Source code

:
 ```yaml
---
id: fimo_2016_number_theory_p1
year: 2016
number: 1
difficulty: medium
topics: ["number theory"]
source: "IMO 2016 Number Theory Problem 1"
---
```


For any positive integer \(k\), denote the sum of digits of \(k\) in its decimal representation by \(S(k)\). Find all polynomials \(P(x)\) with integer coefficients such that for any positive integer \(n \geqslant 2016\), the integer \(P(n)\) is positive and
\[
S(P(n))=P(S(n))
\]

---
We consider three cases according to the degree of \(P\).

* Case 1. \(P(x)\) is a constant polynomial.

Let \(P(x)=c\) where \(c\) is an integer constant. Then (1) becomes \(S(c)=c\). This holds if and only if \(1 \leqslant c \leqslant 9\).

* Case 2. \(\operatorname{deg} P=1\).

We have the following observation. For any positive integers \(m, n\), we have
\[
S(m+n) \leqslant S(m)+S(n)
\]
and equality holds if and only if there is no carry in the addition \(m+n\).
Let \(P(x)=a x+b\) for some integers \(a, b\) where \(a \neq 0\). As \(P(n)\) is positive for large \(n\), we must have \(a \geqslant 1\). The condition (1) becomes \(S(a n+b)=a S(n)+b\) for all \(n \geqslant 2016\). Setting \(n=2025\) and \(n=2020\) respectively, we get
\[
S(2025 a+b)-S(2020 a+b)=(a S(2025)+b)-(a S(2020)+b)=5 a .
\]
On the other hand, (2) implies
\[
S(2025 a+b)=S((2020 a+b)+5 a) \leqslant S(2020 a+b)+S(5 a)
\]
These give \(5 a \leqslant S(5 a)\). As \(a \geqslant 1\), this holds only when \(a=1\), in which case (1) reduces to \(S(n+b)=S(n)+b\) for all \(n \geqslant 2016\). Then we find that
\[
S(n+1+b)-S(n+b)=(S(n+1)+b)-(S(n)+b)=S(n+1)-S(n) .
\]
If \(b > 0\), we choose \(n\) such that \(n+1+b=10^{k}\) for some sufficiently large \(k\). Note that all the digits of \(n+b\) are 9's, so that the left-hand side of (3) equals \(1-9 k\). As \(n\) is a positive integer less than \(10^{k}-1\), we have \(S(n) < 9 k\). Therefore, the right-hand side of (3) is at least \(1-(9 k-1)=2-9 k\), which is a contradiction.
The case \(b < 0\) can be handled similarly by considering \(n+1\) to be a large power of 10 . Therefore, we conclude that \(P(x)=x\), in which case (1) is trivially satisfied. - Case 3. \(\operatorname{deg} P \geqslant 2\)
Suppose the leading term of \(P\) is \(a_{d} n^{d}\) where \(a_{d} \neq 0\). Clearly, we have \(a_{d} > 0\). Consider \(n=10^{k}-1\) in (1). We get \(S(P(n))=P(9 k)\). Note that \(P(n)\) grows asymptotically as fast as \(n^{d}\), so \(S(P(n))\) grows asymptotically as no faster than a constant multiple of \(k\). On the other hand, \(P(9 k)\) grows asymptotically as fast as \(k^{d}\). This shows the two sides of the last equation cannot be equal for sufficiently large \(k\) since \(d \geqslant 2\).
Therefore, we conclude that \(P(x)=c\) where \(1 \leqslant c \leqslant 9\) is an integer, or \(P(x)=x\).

◇ ◇ ◇ ◇

WORK REQUEST ::
Send back the complete listing, identical to the original in every line.

TASK OUTPUT ::
Source code

:
 ```yaml
---
id: fimo_2016_number_theory_p1
year: 2016
number: 1
difficulty: medium
topics: ["number theory"]
source: "IMO 2016 Number Theory Problem 1"
---
```


For any positive integer \(k\), denote the sum of digits of \(k\) in its decimal representation by \(S(k)\). Find all polynomials \(P(x)\) with integer coefficients such that for any positive integer \(n \geqslant 2016\), the integer \(P(n)\) is positive and
\[
S(P(n))=P(S(n))
\]

---
We consider three cases according to the degree of \(P\).

* Case 1. \(P(x)\) is a constant polynomial.

Let \(P(x)=c\) where \(c\) is an integer constant. Then (1) becomes \(S(c)=c\). This holds if and only if \(1 \leqslant c \leqslant 9\).

* Case 2. \(\operatorname{deg} P=1\).

We have the following observation. For any positive integers \(m, n\), we have
\[
S(m+n) \leqslant S(m)+S(n)
\]
and equality holds if and only if there is no carry in the addition \(m+n\).
Let \(P(x)=a x+b\) for some integers \(a, b\) where \(a \neq 0\). As \(P(n)\) is positive for large \(n\), we must have \(a \geqslant 1\). The condition (1) becomes \(S(a n+b)=a S(n)+b\) for all \(n \geqslant 2016\). Setting \(n=2025\) and \(n=2020\) respectively, we get
\[
S(2025 a+b)-S(2020 a+b)=(a S(2025)+b)-(a S(2020)+b)=5 a .
\]
On the other hand, (2) implies
\[
S(2025 a+b)=S((2020 a+b)+5 a) \leqslant S(2020 a+b)+S(5 a)
\]
These give \(5 a \leqslant S(5 a)\). As \(a \geqslant 1\), this holds only when \(a=1\), in which case (1) reduces to \(S(n+b)=S(n)+b\) for all \(n \geqslant 2016\). Then we find that
\[
S(n+1+b)-S(n+b)=(S(n+1)+b)-(S(n)+b)=S(n+1)-S(n) .
\]
If \(b > 0\), we choose \(n\) such that \(n+1+b=10^{k}\) for some sufficiently large \(k\). Note that all the digits of \(n+b\) are 9's, so that the left-hand side of (3) equals \(1-9 k\). As \(n\) is a positive integer less than \(10^{k}-1\), we have \(S(n) < 9 k\). Therefore, the right-hand side of (3) is at least \(1-(9 k-1)=2-9 k\), which is a contradiction.
The case \(b < 0\) can be handled similarly by considering \(n+1\) to be a large power of 10 . Therefore, we conclude that \(P(x)=x\), in which case (1) is trivially satisfied. - Case 3. \(\operatorname{deg} P \geqslant 2\)
Suppose the leading term of \(P\) is \(a_{d} n^{d}\) where \(a_{d} \neq 0\). Clearly, we have \(a_{d} > 0\). Consider \(n=10^{k}-1\) in (1). We get \(S(P(n))=P(9 k)\). Note that \(P(n)\) grows asymptotically as fast as \(n^{d}\), so \(S(P(n))\) grows asymptotically as no faster than a constant multiple of \(k\). On the other hand, \(P(9 k)\) grows asymptotically as fast as \(k^{d}\). This shows the two sides of the last equation cannot be equal for sufficiently large \(k\) since \(d \geqslant 2\).
Therefore, we conclude that \(P(x)=c\) where \(1 \leqslant c \leqslant 9\) is an integer, or \(P(x)=x\).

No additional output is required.